(What to do) Only lines with the string "fazendo" should be returned from the data below.

___ Dataset records

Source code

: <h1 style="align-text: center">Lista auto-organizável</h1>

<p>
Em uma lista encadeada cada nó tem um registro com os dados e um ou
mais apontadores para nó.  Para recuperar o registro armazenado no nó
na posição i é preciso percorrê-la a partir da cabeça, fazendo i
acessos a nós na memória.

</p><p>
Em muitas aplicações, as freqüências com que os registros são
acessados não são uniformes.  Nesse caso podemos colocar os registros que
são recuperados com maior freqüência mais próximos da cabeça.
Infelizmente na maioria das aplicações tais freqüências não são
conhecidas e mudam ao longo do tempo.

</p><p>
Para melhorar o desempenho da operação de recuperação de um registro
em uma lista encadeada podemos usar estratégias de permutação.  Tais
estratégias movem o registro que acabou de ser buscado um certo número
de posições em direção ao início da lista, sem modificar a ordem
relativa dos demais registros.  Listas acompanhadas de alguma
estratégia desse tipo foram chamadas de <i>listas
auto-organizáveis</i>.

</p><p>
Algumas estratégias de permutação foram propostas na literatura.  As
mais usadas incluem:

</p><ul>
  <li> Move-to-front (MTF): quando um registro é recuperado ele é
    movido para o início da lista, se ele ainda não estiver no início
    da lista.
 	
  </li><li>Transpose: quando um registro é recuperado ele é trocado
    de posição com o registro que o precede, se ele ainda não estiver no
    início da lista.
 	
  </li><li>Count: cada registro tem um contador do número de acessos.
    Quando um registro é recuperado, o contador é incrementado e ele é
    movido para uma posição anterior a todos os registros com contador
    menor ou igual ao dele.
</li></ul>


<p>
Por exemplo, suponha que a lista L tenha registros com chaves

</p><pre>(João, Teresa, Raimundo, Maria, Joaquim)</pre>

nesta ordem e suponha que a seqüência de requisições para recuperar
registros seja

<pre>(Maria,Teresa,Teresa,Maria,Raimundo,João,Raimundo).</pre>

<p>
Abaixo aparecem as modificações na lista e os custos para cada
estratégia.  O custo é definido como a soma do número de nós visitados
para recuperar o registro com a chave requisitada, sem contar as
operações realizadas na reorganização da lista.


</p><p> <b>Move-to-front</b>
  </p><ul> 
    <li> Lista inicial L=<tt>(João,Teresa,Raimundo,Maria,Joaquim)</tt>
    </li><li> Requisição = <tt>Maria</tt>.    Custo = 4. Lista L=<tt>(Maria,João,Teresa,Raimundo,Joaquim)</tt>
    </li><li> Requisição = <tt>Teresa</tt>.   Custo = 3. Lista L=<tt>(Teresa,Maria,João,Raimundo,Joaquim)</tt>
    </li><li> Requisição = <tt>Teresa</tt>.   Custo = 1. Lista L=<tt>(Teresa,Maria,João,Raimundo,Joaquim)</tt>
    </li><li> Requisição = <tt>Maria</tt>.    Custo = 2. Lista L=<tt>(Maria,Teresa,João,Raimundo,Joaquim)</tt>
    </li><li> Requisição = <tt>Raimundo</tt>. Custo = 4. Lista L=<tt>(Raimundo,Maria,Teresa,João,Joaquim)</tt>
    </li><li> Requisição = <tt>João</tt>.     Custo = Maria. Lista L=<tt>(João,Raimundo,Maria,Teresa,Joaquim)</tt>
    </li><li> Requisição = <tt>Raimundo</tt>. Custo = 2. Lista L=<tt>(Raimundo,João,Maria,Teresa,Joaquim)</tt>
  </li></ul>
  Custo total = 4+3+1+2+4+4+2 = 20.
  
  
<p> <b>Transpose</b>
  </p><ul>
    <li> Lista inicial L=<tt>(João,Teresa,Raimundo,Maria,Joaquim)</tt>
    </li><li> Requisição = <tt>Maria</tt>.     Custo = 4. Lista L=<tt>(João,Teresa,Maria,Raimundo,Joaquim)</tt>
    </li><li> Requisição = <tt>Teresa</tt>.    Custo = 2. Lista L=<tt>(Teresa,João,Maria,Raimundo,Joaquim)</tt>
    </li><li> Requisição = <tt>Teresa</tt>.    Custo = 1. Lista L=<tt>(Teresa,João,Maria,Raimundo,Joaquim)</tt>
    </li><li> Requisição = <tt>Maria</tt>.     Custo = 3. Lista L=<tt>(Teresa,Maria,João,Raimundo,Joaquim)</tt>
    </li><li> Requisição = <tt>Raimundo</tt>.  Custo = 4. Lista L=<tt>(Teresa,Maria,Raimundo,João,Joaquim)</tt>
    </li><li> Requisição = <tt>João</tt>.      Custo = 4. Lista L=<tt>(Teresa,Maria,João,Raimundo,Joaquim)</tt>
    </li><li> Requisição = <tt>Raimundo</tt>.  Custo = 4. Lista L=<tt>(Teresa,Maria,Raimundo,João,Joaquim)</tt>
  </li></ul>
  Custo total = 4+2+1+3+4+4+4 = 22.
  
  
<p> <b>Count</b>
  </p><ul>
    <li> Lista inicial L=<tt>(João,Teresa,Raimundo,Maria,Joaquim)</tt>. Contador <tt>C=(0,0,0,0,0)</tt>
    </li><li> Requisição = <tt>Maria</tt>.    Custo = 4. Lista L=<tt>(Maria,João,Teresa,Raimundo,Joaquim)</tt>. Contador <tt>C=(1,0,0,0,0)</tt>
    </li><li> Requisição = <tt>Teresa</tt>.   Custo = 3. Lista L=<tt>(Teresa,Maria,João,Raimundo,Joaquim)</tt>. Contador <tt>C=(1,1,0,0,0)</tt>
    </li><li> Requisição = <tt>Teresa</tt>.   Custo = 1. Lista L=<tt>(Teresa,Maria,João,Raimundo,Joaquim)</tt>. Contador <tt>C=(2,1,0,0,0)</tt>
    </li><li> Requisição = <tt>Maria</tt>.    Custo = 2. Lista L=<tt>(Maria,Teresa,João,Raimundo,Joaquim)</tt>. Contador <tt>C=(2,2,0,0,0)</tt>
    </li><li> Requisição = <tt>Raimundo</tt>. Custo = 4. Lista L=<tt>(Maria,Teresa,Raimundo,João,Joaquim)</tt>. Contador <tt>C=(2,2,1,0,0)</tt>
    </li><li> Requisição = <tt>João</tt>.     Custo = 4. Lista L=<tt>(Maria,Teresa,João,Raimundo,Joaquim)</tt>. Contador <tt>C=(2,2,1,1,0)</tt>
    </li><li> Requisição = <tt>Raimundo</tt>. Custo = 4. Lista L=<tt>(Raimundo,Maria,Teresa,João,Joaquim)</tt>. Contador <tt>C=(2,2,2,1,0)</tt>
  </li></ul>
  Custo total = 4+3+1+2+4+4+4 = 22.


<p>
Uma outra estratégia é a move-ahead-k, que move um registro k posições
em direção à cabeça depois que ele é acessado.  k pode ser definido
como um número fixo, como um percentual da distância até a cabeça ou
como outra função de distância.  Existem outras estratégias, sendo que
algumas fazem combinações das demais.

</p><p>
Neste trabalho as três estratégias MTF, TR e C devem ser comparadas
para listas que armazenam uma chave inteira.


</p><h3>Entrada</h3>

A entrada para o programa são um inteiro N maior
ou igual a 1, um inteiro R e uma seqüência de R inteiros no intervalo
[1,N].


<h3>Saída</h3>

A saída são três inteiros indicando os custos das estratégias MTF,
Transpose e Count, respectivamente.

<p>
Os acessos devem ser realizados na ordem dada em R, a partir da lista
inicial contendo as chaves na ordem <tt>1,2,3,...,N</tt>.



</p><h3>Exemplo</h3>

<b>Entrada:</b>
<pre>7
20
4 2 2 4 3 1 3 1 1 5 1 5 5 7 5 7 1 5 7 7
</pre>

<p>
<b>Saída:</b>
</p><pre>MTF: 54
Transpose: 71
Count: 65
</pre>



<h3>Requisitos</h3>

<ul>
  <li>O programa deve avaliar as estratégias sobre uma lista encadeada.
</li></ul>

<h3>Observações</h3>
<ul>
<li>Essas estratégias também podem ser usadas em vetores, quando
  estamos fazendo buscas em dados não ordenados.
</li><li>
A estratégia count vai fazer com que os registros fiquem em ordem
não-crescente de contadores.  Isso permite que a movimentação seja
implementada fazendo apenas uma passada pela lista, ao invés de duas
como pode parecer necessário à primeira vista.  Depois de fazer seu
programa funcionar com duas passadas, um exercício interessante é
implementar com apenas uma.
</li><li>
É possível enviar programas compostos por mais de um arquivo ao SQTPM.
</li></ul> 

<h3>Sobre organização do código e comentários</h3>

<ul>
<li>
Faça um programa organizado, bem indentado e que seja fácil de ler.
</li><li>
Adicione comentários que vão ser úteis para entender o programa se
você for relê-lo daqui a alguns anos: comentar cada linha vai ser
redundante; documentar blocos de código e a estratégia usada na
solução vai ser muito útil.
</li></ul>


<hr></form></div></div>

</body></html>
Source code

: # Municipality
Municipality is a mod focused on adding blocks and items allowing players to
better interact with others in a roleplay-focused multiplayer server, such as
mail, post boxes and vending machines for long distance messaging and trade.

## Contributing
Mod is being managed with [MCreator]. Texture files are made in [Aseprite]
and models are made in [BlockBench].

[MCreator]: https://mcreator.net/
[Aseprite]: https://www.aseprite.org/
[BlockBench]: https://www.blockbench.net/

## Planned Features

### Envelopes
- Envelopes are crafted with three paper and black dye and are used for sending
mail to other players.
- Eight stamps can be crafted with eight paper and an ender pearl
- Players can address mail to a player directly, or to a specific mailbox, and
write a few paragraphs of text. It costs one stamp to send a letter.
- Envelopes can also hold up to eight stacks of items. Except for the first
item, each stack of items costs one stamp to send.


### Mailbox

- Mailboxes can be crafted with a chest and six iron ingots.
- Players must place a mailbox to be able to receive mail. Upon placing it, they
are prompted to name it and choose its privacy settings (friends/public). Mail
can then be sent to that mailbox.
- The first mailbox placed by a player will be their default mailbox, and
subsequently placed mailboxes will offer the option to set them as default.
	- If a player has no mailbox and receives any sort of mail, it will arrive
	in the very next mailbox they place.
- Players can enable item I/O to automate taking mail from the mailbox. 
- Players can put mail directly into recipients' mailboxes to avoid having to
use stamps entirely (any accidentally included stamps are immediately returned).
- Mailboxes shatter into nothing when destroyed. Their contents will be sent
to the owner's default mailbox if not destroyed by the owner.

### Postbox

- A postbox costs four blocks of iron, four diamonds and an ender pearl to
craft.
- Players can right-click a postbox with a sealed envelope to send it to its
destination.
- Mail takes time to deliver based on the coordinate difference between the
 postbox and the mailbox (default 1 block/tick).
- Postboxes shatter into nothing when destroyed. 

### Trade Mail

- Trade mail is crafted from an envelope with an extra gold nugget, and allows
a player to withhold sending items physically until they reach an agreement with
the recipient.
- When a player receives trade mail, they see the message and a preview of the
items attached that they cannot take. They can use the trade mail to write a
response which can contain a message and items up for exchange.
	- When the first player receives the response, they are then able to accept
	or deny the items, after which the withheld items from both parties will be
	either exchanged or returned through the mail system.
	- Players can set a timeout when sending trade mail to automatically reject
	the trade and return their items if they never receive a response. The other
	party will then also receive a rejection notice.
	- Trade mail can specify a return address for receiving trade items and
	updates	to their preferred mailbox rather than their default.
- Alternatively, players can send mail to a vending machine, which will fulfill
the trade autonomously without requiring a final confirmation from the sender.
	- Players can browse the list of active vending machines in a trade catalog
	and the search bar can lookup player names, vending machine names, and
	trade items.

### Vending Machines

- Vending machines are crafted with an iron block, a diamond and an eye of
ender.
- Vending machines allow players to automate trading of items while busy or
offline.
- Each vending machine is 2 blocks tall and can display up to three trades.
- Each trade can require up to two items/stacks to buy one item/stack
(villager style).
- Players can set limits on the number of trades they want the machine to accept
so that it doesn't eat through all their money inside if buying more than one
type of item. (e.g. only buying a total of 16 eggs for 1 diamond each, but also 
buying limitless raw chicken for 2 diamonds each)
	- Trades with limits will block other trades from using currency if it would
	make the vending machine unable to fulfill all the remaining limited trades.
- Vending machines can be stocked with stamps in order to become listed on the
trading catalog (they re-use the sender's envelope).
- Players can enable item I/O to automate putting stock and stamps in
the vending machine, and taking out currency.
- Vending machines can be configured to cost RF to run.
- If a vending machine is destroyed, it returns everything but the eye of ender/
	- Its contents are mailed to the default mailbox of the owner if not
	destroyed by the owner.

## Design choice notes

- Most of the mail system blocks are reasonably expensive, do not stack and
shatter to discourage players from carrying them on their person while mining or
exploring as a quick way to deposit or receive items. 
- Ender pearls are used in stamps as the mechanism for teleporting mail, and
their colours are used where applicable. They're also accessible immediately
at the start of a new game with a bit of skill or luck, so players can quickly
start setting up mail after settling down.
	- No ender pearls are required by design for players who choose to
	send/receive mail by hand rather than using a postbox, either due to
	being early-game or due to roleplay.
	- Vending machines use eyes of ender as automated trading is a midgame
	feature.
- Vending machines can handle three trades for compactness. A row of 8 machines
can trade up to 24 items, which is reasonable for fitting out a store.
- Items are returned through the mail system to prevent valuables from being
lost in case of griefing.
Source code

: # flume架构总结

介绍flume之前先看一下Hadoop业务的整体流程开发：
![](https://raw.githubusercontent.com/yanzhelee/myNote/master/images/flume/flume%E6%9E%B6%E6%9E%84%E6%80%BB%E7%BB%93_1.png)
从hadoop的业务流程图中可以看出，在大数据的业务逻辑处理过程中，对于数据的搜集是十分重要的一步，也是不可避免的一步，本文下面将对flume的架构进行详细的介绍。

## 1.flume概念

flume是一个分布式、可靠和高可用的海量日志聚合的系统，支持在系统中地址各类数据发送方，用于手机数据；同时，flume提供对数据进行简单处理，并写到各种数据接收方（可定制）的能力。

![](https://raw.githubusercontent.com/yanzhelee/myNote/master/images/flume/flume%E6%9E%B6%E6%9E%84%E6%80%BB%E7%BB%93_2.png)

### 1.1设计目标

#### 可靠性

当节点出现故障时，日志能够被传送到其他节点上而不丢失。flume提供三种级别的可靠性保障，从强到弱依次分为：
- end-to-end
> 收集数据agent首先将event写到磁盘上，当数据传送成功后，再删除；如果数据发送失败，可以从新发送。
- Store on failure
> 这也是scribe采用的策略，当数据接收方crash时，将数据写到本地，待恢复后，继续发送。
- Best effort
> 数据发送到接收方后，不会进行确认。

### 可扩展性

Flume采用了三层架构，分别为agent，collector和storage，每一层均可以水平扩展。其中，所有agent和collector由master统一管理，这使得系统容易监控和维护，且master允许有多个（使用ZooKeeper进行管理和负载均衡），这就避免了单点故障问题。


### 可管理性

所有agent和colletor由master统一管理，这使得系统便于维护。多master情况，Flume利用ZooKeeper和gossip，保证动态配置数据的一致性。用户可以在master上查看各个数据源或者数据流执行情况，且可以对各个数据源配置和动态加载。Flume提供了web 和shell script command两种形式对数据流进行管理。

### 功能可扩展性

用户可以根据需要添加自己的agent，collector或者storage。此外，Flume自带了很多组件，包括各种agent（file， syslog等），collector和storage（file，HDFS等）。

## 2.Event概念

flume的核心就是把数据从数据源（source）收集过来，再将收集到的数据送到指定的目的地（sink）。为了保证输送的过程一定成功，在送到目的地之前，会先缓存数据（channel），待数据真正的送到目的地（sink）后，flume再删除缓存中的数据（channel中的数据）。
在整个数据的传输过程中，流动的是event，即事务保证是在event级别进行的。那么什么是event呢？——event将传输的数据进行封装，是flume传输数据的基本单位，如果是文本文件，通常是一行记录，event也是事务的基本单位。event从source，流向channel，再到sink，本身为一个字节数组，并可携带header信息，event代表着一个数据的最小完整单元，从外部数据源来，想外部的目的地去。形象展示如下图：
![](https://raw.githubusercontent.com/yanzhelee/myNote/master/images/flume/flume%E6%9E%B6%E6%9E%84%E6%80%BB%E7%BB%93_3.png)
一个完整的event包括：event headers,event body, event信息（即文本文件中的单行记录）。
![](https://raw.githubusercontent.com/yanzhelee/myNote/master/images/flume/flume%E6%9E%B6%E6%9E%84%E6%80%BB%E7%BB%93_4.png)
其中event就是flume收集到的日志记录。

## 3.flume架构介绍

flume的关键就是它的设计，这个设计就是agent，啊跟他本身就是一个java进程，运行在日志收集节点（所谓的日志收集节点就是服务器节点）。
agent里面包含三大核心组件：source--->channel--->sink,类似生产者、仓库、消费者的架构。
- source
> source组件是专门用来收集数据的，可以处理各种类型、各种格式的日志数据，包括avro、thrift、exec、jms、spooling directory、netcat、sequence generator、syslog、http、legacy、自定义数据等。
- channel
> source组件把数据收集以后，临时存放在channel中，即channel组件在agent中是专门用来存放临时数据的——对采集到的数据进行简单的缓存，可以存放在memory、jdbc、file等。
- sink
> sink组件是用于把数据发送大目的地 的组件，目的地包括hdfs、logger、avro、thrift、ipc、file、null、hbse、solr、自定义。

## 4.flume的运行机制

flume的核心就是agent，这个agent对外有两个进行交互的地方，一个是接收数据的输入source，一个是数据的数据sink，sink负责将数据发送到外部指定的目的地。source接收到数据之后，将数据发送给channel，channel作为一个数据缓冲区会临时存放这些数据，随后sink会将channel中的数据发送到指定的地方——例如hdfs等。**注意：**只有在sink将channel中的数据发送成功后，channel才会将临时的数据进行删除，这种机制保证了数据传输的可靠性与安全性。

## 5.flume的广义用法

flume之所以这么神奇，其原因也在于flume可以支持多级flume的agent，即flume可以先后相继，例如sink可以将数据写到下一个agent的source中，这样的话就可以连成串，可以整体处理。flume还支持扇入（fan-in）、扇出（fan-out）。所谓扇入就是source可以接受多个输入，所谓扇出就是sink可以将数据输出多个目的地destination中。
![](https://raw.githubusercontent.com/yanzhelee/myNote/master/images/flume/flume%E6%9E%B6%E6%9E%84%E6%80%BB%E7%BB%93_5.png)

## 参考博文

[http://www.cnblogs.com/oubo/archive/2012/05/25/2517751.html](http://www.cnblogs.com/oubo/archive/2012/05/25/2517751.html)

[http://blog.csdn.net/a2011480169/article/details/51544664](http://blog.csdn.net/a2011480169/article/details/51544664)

______

(Exercise response)
na posição i é preciso percorrê-la a partir da cabeça, fazendo i
  estamos fazendo buscas em dados não ordenados.
implementada fazendo apenas uma passada pela lista, ao invés de duas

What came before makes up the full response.